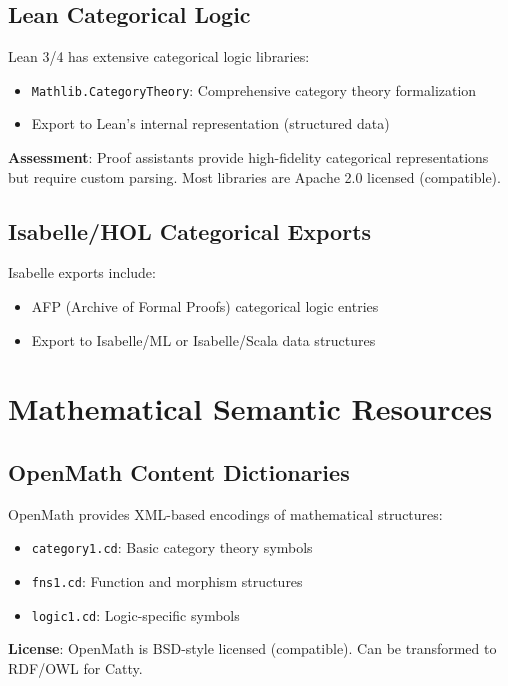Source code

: \subsection{Lean Categorical Logic}

Lean 3/4 has extensive categorical logic libraries:
\begin{itemize}
  \item \texttt{Mathlib.CategoryTheory}: Comprehensive category theory formalization
  \item Export to Lean's internal representation (structured data)
\end{itemize}

\textbf{Assessment}: Proof assistants provide high-fidelity categorical representations but require custom parsing. Most libraries are Apache 2.0 licensed (compatible).

\subsection{Isabelle/HOL Categorical Exports}

Isabelle exports include:
\begin{itemize}
  \item AFP (Archive of Formal Proofs) categorical logic entries
  \item Export to Isabelle/ML or Isabelle/Scala data structures
\end{itemize}

\section{Mathematical Semantic Resources}

\subsection{OpenMath Content Dictionaries}

OpenMath provides XML-based encodings of mathematical structures:
\begin{itemize}
  \item \texttt{category1.cd}: Basic category theory symbols
  \item \texttt{fns1.cd}: Function and morphism structures
  \item \texttt{logic1.cd}: Logic-specific symbols
\end{itemize}

\textbf{License}: OpenMath is BSD-style licensed (compatible). Can be transformed to RDF/OWL for Catty.


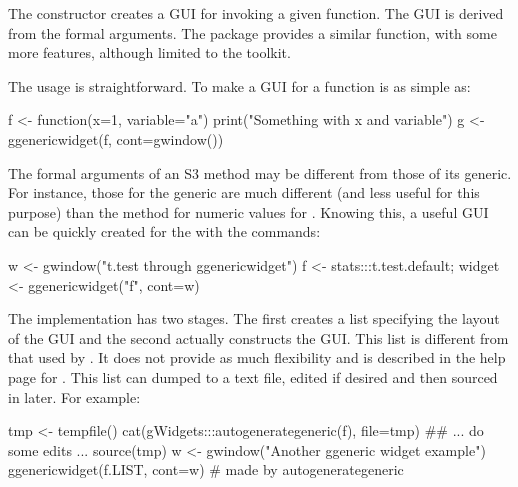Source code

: The  constructor creates a GUI for
invoking a given function. The GUI is derived from the formal
arguments. The  package provides a similar function, with
some more features, although limited to the  toolkit.


The usage is straightforward. To make a GUI for a function is as
simple as:
\begin{Schunk}
\begin{Sinput}
 f <- function(x=1, variable="a") {
   print("Something with x and variable")
 }
 g <- ggenericwidget(f, cont=gwindow())
\end{Sinput}
\end{Schunk}
%
The formal arguments of an S3 method may be different from those of
its generic. For instance, those for the  generic are
much different (and less useful for this purpose) than the
 method for numeric values for . Knowing
this, a useful GUI can be quickly created for the  with
the commands:
\begin{Schunk}
\begin{Sinput}
 w <- gwindow("t.test through ggenericwidget")
 f <- stats:::t.test.default; 
 widget <- ggenericwidget("f", cont=w)
\end{Sinput}
\end{Schunk}


The implementation has two stages. The first creates a list
specifying the layout of the GUI and the second actually constructs
the GUI. This list is different from that used by . It
does not provide as much flexibility and is described in the help page
for . This list can dumped to a text file, edited if desired and then
sourced in later. For example:

\begin{Schunk}
\begin{Sinput}
 tmp <- tempfile()
 cat(gWidgets:::autogenerategeneric(f), file=tmp)
 ## ... do some edits ...
 source(tmp)
 w <- gwindow("Another ggeneric widget example")
 ggenericwidget(f.LIST, cont=w)          # made by autogenerategeneric
\end{Sinput}
\end{Schunk}










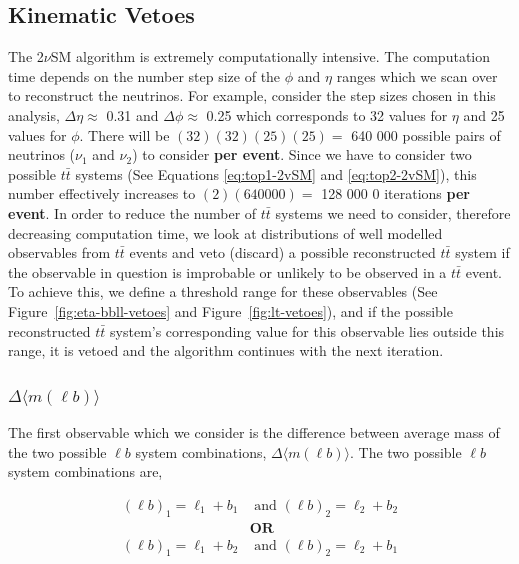 \subsection{Kinematic Vetoes}
The 2$\nu$SM algorithm is extremely computationally intensive. The computation time depends on the number step size of the $\phi$ and $\eta$ ranges which we scan over to reconstruct the neutrinos. For example, consider the step sizes chosen in this analysis, $\Delta \eta \approx$ 0.31 and $\Delta \phi \approx$ 0.25 which corresponds to 32 values for $\eta$ and 25 values for $\phi$. There will be $(32)(32)(25)(25) = $ 640 000 possible pairs of neutrinos ($\nu_{1}$ and $\nu_{2}$) to consider \textbf{per event}. Since we have to consider two possible $t\bar{t}$ systems (See Equations \ref{eq:top1-2vSM} and \ref{eq:top2-2vSM}), this number effectively increases to $(2)(640000) = $ 128 000 0 iterations \textbf{per event}. In order to reduce the number of $t\bar{t}$ systems we need to consider, therefore decreasing computation time, we look at distributions of well modelled observables from $t\bar{t}$ events and veto (discard) a possible reconstructed $t\bar{t}$ system if the observable in question is improbable or unlikely to be observed in a $t\bar{t}$ event. To achieve this, we define a threshold range for these observables (See Figure~\ref{fig:eta-bbll-vetoes} and Figure~\ref{fig:lt-vetoes}), and if the possible reconstructed $t\bar{t}$ system's corresponding value for this observable lies outside this range, it is vetoed and the algorithm continues with the next iteration.

\subsubsection{$\Delta \langle m(\ell b)\rangle$}

The first observable which we consider is the difference between average mass of the two possible $\ell b$ system combinations, $\Delta \langle m(\ell b)\rangle$. The two possible $\ell b$ system combinations are,

\begin{align}
    (\ell b)_{1} = \ell_{1} + b_{1} &\text{ and }  (\ell b)_{2}  = \ell_{2} + b_{2} \\
    &\textbf{OR}\nonumber\\ 
     (\ell b)_{1} = \ell_{1} + b_{2} &\text{ and }  (\ell b)_{2}  = \ell_{2} + b_{1} \\
\end{align}


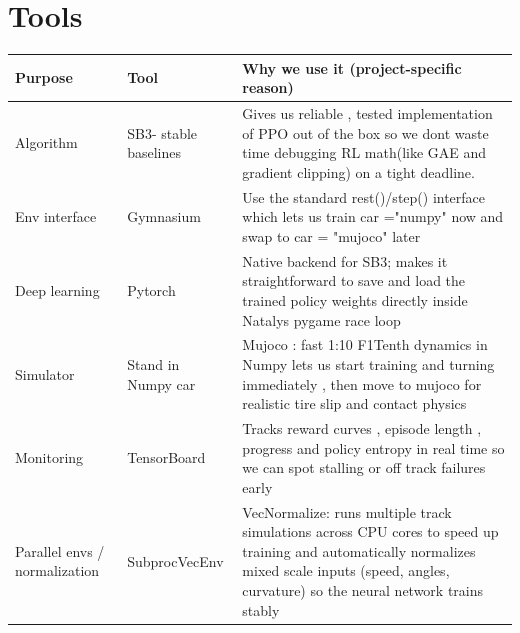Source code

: \documentclass[11pt]{article}
\begin{document}
\section{Tools}
\begin{center}
\begin{tabular}{l l p{}}
\toprule
Purpose & Tool & Why we use it (project-specific reason)\\
\midrule
Algorithm & SB3- stable baselines  & Gives us reliable , tested implementation of PPO out of the box so we dont waste time debugging RL math(like GAE and gradient clipping) on a tight deadline.\\
Env interface & Gymnasium & Use the standard rest()/step() interface which lets us train car ="numpy" now and swap to car = "mujoco" later \\
Deep learning & Pytorch & Native backend for SB3; makes it straightforward to save and load the trained policy weights directly inside Natalys pygame race loop \\
Simulator & Stand in Numpy car & Mujoco : fast 1:10 F1Tenth dynamics in Numpy lets us start training and turning immediately , then move to mujoco for realistic tire slip and contact physics \\
Monitoring & TensorBoard & Tracks reward curves , episode length , progress and policy entropy in real time so we can spot stalling or off track failures early\\
Parallel envs / normalization & SubprocVecEnv & VecNormalize: runs multiple track simulations across CPU cores to speed up training and automatically normalizes mixed scale inputs (speed, angles, curvature) so the neural network trains stably\\
\bottomrule
\end{tabular}
\end{center}

\end{document}
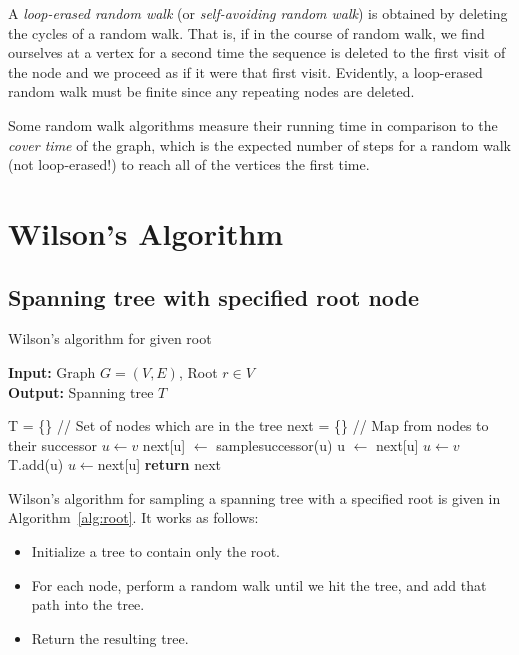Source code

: \documentclass[11pt]{article}
\begin{document}
A \emph{loop-erased random walk} (or \emph{self-avoiding random walk}) is
obtained by deleting the cycles of a random walk. That is, if in the course of
random walk, we find ourselves at a vertex for a second time the sequence is
deleted to the first visit of the node and we proceed as if it were that first
visit. Evidently, a loop-erased random walk must be finite since any repeating
nodes are deleted.

Some random walk algorithms measure their running time in
comparison to the \emph{cover time} of the graph, which is the expected number
of steps for a random walk (not loop-erased!) to reach all of the vertices the
first time.


\section{Wilson's Algorithm}\label{wilson}
\subsection{Spanning tree with specified root node}
\begin{algorithm}
\caption{Wilson's algorithm for given root}
\label{alg:root}
\textbf{Input: }Graph $G=(V,E)$, Root $r \in V$ \\
\textbf{Output: }Spanning tree $T$ \\
\begin{algorithmic}[1]
\STATE T = \{\}                   // Set of nodes which are in the tree
\STATE next = \{\}                // Map from nodes to their successor
\STATE $u \leftarrow v$
\label{walk}
\STATE next[u] $\leftarrow$ samplesuccessor(u)
\STATE u $\leftarrow$ next[u]
\ENDWHILE \label{endwalk}
\STATE $u \leftarrow v$
 \label{adjoin}
\STATE T.add(u)
\STATE $u \leftarrow $next[u]
\ENDWHILE \label{endadjoin}
\ENDFOR
\STATE \textbf{return} next
\end{algorithmic}
\end{algorithm}

Wilson's algorithm for sampling a spanning tree with a specified root is given
in Algorithm~\ref{alg:root}. It works as follows:
\begin{itemize}
\item Initialize a tree to contain only the root.
\item For each node, perform a random walk until we hit the tree, and add that
path into the tree.
\item Return the resulting tree.
\end{itemize}
\end{document}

□ □ □ □ □ □ □

- Action item
Find and copy each line of the listing above that holds the word "autogenerategeneric".

- Response area
 cat(gWidgets:::autogenerategeneric(f), file=tmp)
 ggenericwidget(f.LIST, cont=w)          # made by autogenerategeneric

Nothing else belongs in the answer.